Banzo did scream it's Banzoing time and Banzoied all over the place.

Springtrap looked around to see all the beaten Aanimatronics scattered across the pizzaplace. ''No No No Noooo,i will not let you take my MatPat!!'' Suddenly Glitchtrap appeared behind him and start flying towards Zelda.

Zelda tried attacking the Glitchtrap but his sword didn't do any damage to the bunny.''Hahaha,i win, your mind is my you fool!''

Suddenly a blue glow surrounded Glitchtrap and throwed him to the nearest wall.

''Heh,Bud seems like this guy has no physical body so you should just attack his soul.''Sans said as he was breathing heavily.

''You lost William it's over.Now i want you to tell me something...'' Springtrap looked at Sans,worried. ''What did you do?'' Sans said.

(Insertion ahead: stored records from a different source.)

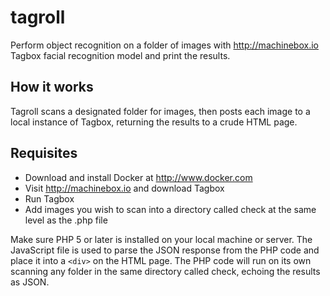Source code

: # tagroll
Perform object recognition on a folder of images with http://machinebox.io Tagbox facial recognition model and print the results. 

## How it works
Tagroll scans a designated folder for images, then posts each image to a local instance of Tagbox, returning the results to a crude HTML page. 

## Requisites
- Download and install Docker at http://www.docker.com
- Visit http://machinebox.io and download Tagbox
- Run Tagbox
- Add images you wish to scan into a directory called check at the same level as the .php file

Make sure PHP 5 or later is installed on your local machine or server. The JavaScript file is used to parse the JSON response from the PHP code and place it into a `<div>` on the HTML page. The PHP code will run on its own scanning any folder in the same directory called check, echoing the results as JSON.
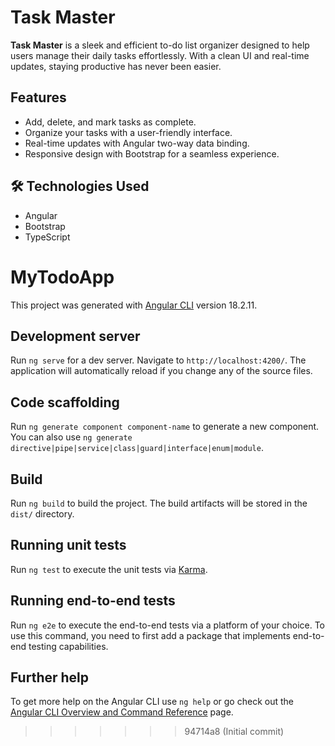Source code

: # Task Master  

**Task Master** is a sleek and efficient to-do list organizer designed to help users manage their daily tasks effortlessly. With a clean UI and real-time updates, staying productive has never been easier.  

## Features  
- Add, delete, and mark tasks as complete.  
- Organize your tasks with a user-friendly interface.  
- Real-time updates with Angular two-way data binding.  
- Responsive design with Bootstrap for a seamless experience.  

## 🛠 Technologies Used  
- Angular  
- Bootstrap  
- TypeScript  

# MyTodoApp

This project was generated with [Angular CLI](https://github.com/angular/angular-cli) version 18.2.11.

## Development server

Run `ng serve` for a dev server. Navigate to `http://localhost:4200/`. The application will automatically reload if you change any of the source files.

## Code scaffolding

Run `ng generate component component-name` to generate a new component. You can also use `ng generate directive|pipe|service|class|guard|interface|enum|module`.

## Build

Run `ng build` to build the project. The build artifacts will be stored in the `dist/` directory.

## Running unit tests

Run `ng test` to execute the unit tests via [Karma](https://karma-runner.github.io).

## Running end-to-end tests

Run `ng e2e` to execute the end-to-end tests via a platform of your choice. To use this command, you need to first add a package that implements end-to-end testing capabilities.

## Further help

To get more help on the Angular CLI use `ng help` or go check out the [Angular CLI Overview and Command Reference](https://angular.dev/tools/cli) page.
>>>>>>> 94714a8 (Initial commit)

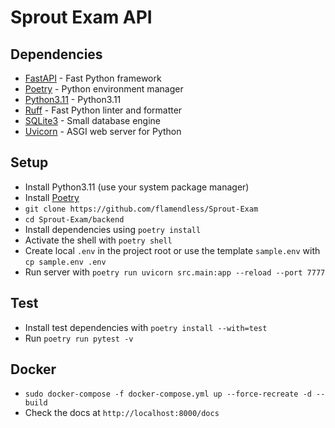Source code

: # Sprout Exam API

## Dependencies

- [FastAPI](https://fastapi.tiangolo.com/) - Fast Python framework
- [Poetry](https://python-poetry.org/) - Python environment manager
- [Python3.11](https://www.python.org/downloads/release/python-3110/) - Python3.11
- [Ruff](https://github.com/astral-sh/ruff) - Fast Python linter and formatter
- [SQLite3](https://www.sqlite.org/index.html) - Small database engine
- [Uvicorn](https://www.uvicorn.org/) - ASGI web server for Python

## Setup

- Install Python3.11 (use your system package manager)
- Install [Poetry](https://python-poetry.org/)
- `git clone https://github.com/flamendless/Sprout-Exam`
- `cd Sprout-Exam/backend`
- Install dependencies using `poetry install`
- Activate the shell with `poetry shell`
- Create local `.env` in the project root or use the template `sample.env` with `cp sample.env .env`
- Run server with `poetry run uvicorn src.main:app --reload --port 7777`


## Test
- Install test dependencies with `poetry install --with=test`
- Run `poetry run pytest -v`


## Docker
- `sudo docker-compose -f docker-compose.yml up --force-recreate -d --build`
- Check the docs at `http://localhost:8000/docs`

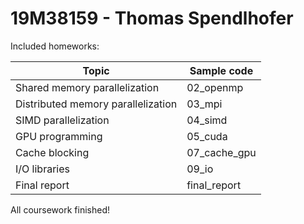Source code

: # 19M38159 - Thomas Spendlhofer

Included homeworks:

| Topic                                | Sample code               |
| ------------------------------------ | ------------------------- |
| Shared memory parallelization        | 02_openmp                 |
| Distributed memory parallelization   | 03_mpi                    |
| SIMD parallelization                 | 04_simd                   |
| GPU programming                      | 05_cuda                   |
| Cache blocking                       | 07_cache_gpu              |
| I/O libraries                        | 09_io                     |
| Final report                         | final_report              |


All coursework finished!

From the moment Sans saw Springtrap,he knew there was something wrong with him.Looking at his LOVE only confirmed Sans's suspicion.

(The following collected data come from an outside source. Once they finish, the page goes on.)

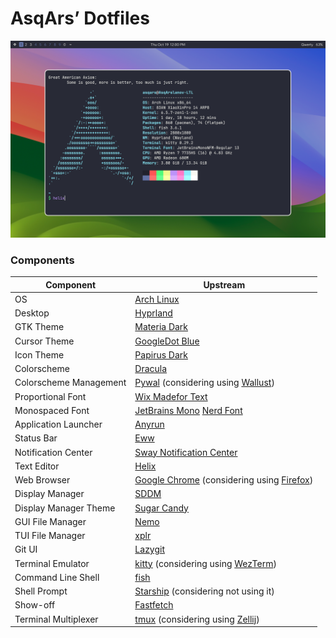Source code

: # AsqArs’ Dotfiles

![Preview](assets/preview.png)

### Components

| Component              | Upstream                                                                                                                  |
| ---------------------- | ------------------------------------------------------------------------------------------------------------------------- |
| OS                     | [Arch Linux](https://github.com/archlinux)                                                                                |
| Desktop                | [Hyprland](https://github.com/hyprwm/Hyprland)                                                                            |
| GTK Theme              | [Materia Dark](https://github.com/nana-4/materia-theme)                                                                   |
| Cursor Theme           | [GoogleDot Blue](https://github.com/ful1e5/Google_Cursor)                                                                 |
| Icon Theme             | [Papirus Dark](https://github.com/PapirusDevelopmentTeam/papirus-icon-theme)                                              |
| Colorscheme            | [Dracula](https://github.com/dracula/dracula-theme)                                                                       |
| Colorscheme Management | [Pywal](https://github.com/dylanaraps/pywal) (considering using [Wallust](https://codeberg.org/explosion-mental/wallust)) |
| Proportional Font      | [Wix Madefor Text](https://github.com/wix-incubator/wixmadefor)                                                           |
| Monospaced Font        | [JetBrains Mono](https://github.com/JetBrains/JetBrainsMono) [Nerd Font](https://github.com/ryanoasis/nerd-fonts)         |
| Application Launcher   | [Anyrun](https://github.com/Kirottu/anyrun)                                                                               |
| Status Bar             | [Eww](https://github.com/elkowar/eww)                                                                                     |
| Notification Center    | [Sway Notification Center](https://github.com/ErikReider/SwayNotificationCenter)                                          |
| Text Editor            | [Helix](https://github.com/helix-editor/helix)                                                                            |
| Web Browser            | [Google Chrome](https://github.com/chromium/chromium) (considering using [Firefox](https://github.com/mozilla/gecko-dev)) |
| Display Manager        | [SDDM](https://github.com/sddm/sddm)                                                                                      |
| Display Manager Theme  | [Sugar Candy](https://github.com/Kangie/sddm-sugar-candy)                                                                 |
| GUI File Manager       | [Nemo](https://github.com/linuxmint/nemo)                                                                                 |
| TUI File Manager       | [xplr](https://github.com/sayanarijit/xplr)                                                                               |
| Git UI                 | [Lazygit](https://github.com/jesseduffield/lazygit)                                                                       |
| Terminal Emulator      | [kitty](https://github.com/kovidgoyal/kitty) (considering using [WezTerm](https://github.com/wez/wezterm))                |
| Command Line Shell     | [fish](https://github.com/fish-shell/fish-shell)                                                                          |
| Shell Prompt           | [Starship](https://github.com/starship/starship) (considering not using it)                                               |
| Show-off               | [Fastfetch](https://github.com/fastfetch-cli/fastfetch)                                                                   |
| Terminal Multiplexer   | [tmux](https://github.com/tmux/tmux) (considering using [Zellij](https://github.com/zellij-org/zellij))                   |
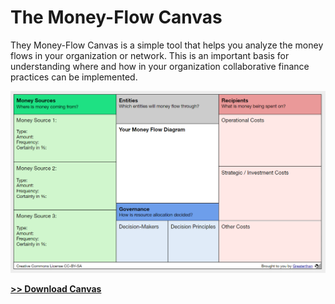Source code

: # The Money-Flow Canvas

They Money-Flow Canvas is a simple tool that helps you analyze the money flows in your organization or network. This is an important basis for understanding where and how in your organization collaborative finance practices can be implemented.

![](/assets/moneyflowcanvas.png)

[**&gt;&gt; Download Canvas**](https://docs.google.com/drawings/d/1nhpqZqLv7JP37sgCtT4kGwc9u8Yno-rWZdPCWE7Mllg/edit?usp=sharing)

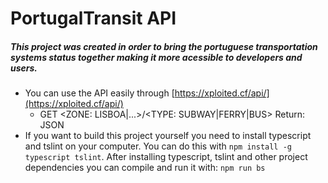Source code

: # PortugalTransit API
##### This project was created in order to bring the portuguese transportation systems status together making it more acessible to developers and users.
- You can use the API easily through [https://xploited.cf/api/](https://xploited.cf/api/)
  - GET <ZONE: LISBOA|...>/<TYPE: SUBWAY|FERRY|BUS> Return: JSON
- If you want to build this project yourself you need to install typescript and tslint on your computer. You can do this with `npm install -g typescript tslint`. After installing typescript, tslint and other project dependencies you can compile and run it with: `npm run bs`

What he didn't expect was his words making Springtrap cry.

''Why..why it always goes like this? I commited sins that i could never forgive myself for.Even death itself could not end my suffering or the suffering i coused to others! I thought it would always go like this but MatPat,you found me,telled me the LORE. First time in decades i thought i could actually fix my mistakes,be a better person,be a good husband and a dad...But now they want to take you away from me!''

Sprintrap was compeletly lost in his emotions,his tears made of dirty oil falling on the floor. ''You were the only thing that thought me i could be more than a killer,an villain, in a francise that will go on forever but...but...I LOVE YOU MATPAAAT !!!''

''You can have him...''

Everbody slowly turned around to see Walter Black standing infront of the door.

''I realized...That the reason i watched weird porn all dad and had all this fetishes was...''

''That i was alone...I can't make another person suffer the curse of loneliness that i cast upon myself ,because...because...''

Walter was crying and smiling,at the same time.